Learning: Wonder and Pain.

When I think about learning I think about the first time I read a piece of theory that BLEW MY MIND. When I was a freshman in college I read James Paul Gee's article about discourse communities. Discourse communities are the way that we learn how to speak and write, and we learn these languages in layers. First we learn from our family (primary discourse communities) and then we learn from school, movies, society and sports (secondary discourse communities). Most importantly though, there is a DOMINANT discourse community. It's the language of lawyers, of professors, of politicians. It's the language of power, and you are either born into a family who speaks it, or one who doesn't. If your family doesn't, gaining power is very difficult.

I read this article along with ten other people in the common area of the dorm. I was in a learning community, and we were all stuck. This article was by far the hardest thing I had ever read. We decoded it, sentence by sentence, like it was a hieroglyphic text. By the time I was done the page was heavy with notes just so I could understand what what being said-- just so I could have access to a whole new way of understanding the world. The way discourse communities re-framed my understanding left me in a haze of wonder. I was re-seeing the world, and that was a huge and powerful experience-- I began chasing that experience.
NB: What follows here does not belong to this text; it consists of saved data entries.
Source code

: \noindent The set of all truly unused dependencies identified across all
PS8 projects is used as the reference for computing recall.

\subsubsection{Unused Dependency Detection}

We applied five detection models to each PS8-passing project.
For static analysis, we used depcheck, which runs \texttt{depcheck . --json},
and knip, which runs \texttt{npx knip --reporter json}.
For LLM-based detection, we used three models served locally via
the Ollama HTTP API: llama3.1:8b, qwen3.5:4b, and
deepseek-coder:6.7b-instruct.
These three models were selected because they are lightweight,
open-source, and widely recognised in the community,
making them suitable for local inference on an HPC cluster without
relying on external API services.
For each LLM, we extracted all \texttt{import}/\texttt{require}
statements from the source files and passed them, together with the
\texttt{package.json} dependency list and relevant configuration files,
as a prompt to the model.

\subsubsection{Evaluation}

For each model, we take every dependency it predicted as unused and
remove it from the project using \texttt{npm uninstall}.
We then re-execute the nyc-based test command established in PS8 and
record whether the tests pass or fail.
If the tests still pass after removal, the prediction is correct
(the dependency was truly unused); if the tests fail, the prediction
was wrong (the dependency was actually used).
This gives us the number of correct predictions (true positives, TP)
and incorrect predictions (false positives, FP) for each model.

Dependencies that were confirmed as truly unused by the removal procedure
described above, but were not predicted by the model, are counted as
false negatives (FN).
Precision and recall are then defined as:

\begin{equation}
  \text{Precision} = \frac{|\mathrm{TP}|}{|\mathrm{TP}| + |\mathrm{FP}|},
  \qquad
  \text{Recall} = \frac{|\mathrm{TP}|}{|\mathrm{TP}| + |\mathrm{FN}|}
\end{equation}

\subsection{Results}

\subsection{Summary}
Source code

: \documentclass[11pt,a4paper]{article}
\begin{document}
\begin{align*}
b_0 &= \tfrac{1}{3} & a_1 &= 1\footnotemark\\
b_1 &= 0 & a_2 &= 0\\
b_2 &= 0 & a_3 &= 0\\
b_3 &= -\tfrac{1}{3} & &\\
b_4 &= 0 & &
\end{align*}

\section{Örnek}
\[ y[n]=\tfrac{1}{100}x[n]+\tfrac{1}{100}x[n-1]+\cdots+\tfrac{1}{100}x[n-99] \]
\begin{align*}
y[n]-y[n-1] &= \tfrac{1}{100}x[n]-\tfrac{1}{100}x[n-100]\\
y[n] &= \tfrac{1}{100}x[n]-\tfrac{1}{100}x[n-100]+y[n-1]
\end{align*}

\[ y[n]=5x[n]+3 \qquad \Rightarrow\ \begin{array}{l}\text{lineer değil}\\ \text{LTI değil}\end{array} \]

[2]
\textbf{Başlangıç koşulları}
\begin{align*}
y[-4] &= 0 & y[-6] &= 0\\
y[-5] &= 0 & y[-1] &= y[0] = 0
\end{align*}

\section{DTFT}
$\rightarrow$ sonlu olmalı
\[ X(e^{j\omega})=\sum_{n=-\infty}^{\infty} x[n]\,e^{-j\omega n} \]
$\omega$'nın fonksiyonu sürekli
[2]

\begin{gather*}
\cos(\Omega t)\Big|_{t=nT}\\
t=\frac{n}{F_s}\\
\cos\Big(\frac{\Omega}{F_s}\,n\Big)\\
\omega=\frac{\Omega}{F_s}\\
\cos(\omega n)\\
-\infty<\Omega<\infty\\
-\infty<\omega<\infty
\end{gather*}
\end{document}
Fast forward through my masters into the PhD program. Now I was fully in love with learning, but starting to get very... suspicious of the form of school (I still am, by the way). While I had spent 8 years of my life engaging in this learning, I was starting to view the Academy as a church. It was a church that I had been trying to become a holy person in-- my goal was to have the magical professor title bestowed on me. However, I still mostly trusted the process. During the second year of your PhD you have to take a test however. It is a test that feels like hazing. Keep in mind, there had been no tests for a long time, and this test consisted of 24 hours to write 5 essays summarizing our field, and a week to write a paper on a topic chosen by the committee. It was brutal, and went against everything we had been taught about writing. I didn't want to play.

I failed it.

No comments told me why. Only that I had failed. It was the first time I had ever failed anything, and it hurt more than I can really articulate. At this point I no longer trusted my church. I no longer trusted the people who had been teaching me. However, I knew then that there was a game to be played, and I knew that I had different morals and desires than the institution that I was working for and sanctioned by. I learned about myself and I learned about my relationship to faith.

This was the greatest learning experience I have ever had. Learning, while wonderful, can be painful. It can be hard. It does not come from people outside, but how we frame the reality we have. It changes us.